I have one device so I haven’t this problems and unfortunately can’t answer your first question.
But your second question is very actual to me. I sent my own question about IL output array without global buffer 15.06.2009 but nobody has answered yet.
I think the best way for data transfer is to use DMA or may be copy shader to copy data from host resource to Local resource and vice-versa. And, both DMA & copy shader can be asynchronous.
Still, in this case you need to map host resource to copy data from CPU pointer, but I think the map-unmap time would be much lesser.
Well, map-unmap time isn't that important for me. As it only 16-128Kb data to copy while kernel runs for 200ms minimum. Real problem is calResMap sync issues.
Without extending to many processes running it's possible to do:
1. map input data #1
2. map input data #2
3. start kernel on gpu #1
4. start kernel on gpu #2
5. wait for both of them to complete
6. map output data #1
7. map output data #2
(Funny thing that you'll need two threads to wait for kernels because calCtxIsEventDone() blocks thread until kernel not executed while documentation said exactly opposite.
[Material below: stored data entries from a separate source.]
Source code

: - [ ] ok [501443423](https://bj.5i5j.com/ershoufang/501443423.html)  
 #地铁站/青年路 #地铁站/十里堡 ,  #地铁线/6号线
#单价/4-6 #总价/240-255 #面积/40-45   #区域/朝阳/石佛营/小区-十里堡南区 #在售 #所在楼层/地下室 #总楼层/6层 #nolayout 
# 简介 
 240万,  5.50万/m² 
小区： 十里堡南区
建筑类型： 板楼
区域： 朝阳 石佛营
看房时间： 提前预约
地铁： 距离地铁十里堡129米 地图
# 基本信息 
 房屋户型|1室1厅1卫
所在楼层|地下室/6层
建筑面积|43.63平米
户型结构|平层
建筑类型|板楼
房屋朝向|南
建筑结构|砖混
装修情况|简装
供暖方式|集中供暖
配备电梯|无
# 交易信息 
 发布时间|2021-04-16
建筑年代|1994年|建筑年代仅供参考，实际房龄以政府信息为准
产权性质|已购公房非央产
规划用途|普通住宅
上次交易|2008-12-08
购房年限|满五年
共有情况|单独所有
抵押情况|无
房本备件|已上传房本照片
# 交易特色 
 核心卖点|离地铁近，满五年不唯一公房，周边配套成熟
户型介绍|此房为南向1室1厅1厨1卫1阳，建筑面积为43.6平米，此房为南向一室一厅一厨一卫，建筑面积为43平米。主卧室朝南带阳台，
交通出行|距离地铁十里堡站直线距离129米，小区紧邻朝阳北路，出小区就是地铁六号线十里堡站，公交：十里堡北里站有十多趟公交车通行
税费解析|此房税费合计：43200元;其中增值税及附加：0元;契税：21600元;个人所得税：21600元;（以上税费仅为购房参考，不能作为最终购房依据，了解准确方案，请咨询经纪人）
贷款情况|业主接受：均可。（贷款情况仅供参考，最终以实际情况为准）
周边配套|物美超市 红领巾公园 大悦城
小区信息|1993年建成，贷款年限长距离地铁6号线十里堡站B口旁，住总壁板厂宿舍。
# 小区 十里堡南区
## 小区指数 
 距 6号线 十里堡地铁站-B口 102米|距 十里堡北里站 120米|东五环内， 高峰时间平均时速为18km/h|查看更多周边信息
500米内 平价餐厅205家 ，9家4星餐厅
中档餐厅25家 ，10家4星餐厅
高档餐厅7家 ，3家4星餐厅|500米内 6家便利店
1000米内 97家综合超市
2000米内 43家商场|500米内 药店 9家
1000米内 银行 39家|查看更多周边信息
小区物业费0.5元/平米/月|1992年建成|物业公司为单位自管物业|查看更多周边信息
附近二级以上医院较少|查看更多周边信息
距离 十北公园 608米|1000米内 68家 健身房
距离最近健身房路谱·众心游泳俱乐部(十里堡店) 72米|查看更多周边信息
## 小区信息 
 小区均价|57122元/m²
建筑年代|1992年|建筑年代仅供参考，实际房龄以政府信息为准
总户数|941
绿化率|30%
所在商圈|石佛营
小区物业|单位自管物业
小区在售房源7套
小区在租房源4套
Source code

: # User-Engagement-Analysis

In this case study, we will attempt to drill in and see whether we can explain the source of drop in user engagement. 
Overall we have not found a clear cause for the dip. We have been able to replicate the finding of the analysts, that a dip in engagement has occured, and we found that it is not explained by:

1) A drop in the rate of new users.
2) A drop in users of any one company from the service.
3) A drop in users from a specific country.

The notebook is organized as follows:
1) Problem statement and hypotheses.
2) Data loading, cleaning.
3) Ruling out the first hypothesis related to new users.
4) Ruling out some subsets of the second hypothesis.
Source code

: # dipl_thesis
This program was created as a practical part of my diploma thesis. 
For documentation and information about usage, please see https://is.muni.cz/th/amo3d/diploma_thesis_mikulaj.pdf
I already wrote about this in another unanswered topic. Anyways).
It works but 2 more problems:
1. While mapping inputs/outputs ALL GPUs idling doing nothing. Not that a problem for small sized inputs/outputs and really big problem for large data sets.
2. Executing speed limited by lowest speed GPU. It's no problem if there only similar GPUs at system (say, one 4870x2) but it's problem when mixing anything else (like I have atm 4770 + 4850). It, in theory, can be resolved with carefully selecting input data size so each kernel will runs for (almost) same time even on different GPUs. But in practice it's way too complex.
Anyway, calResMap behaviour is just a result of poor design done by ATI team and it's possible to improve this with some work on ATI side not ours. Unfortunately I can see a clear message from ATI: "We simply don't care".